What sets innovators and pioneers apart from mere dreamers is their courage and unwavering commitment to a cause without any need for immediate validation from their environment.

Angella Nazarian - Visionary Women

But what is required of us all to see our own visionary potential? According to Katharine Graham, the former publisher of the Washington Post, it is:

Taking risks and facing challenges head-on teaches us more about our abilities than any other life event.

My discussion this week with Angella Nazarian about her book Visionary Women, sheds light not only about the women in her book, that range from Maya Angelou to Marie Curie and from Amelia Earhart to Helen Keller, but gives us insights into our own visionary nature.

Understanding human nature and getting a glimpse of people's inner workings was a step toward better understanding myself... Stop imagining that person in the future as a stranger, and instead see that it's you.
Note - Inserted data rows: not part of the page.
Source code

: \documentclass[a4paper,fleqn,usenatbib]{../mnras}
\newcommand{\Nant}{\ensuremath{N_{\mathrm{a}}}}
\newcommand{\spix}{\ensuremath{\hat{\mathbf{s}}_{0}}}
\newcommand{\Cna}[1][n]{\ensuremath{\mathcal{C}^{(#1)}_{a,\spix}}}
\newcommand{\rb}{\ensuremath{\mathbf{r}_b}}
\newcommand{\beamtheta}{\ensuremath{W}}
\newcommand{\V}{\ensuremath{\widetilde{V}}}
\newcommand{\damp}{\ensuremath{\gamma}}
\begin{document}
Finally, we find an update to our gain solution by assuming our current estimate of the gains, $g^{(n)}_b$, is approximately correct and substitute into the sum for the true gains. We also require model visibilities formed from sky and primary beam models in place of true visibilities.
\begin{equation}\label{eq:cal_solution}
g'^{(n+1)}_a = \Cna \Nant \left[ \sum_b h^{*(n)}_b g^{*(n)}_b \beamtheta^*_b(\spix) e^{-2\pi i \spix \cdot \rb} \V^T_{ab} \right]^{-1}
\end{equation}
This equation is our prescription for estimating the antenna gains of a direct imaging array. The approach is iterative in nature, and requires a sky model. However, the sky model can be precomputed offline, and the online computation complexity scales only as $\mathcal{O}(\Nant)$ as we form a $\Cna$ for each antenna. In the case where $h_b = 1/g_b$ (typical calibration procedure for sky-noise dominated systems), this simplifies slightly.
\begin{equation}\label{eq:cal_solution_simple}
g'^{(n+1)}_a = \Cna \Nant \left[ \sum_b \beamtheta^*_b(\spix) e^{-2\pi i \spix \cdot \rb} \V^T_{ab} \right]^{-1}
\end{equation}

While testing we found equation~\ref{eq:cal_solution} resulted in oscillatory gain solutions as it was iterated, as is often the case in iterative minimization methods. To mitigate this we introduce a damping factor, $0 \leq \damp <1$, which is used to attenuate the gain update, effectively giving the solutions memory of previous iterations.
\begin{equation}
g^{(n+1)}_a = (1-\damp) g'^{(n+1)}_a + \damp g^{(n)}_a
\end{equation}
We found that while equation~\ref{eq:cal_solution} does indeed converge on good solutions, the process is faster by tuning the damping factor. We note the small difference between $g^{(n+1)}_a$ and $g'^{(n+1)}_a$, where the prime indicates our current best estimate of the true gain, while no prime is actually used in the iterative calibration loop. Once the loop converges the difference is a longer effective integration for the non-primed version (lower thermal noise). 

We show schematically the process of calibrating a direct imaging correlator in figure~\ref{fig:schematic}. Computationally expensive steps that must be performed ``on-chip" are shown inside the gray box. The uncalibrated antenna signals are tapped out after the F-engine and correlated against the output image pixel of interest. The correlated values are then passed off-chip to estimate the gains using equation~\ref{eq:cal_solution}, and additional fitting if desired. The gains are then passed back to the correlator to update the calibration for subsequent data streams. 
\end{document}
The Helen Keller story is one that will always amaze anyone who comes across it. There is a quote in Angella's chapter about her that is not from her or Ann Sullivan, her amazing teacher and confident, but from another teacher Madison Taylor, which I believe sums up what a visionary is:

Sight is the ability to see the physical world, while vision is the gift of seeing beyond it.

There is no doubt that true visionaries are set apart by their uncanny abilities, passions, and commitments, but that does not mean that we cannot experience aspects of that within ourselves. As Angella states:

Passion is the fire inside that fuels us, it adds depth to our lives... There are universal topics that are at the heart of life: our desire to uncover the qualities at the root of our identity.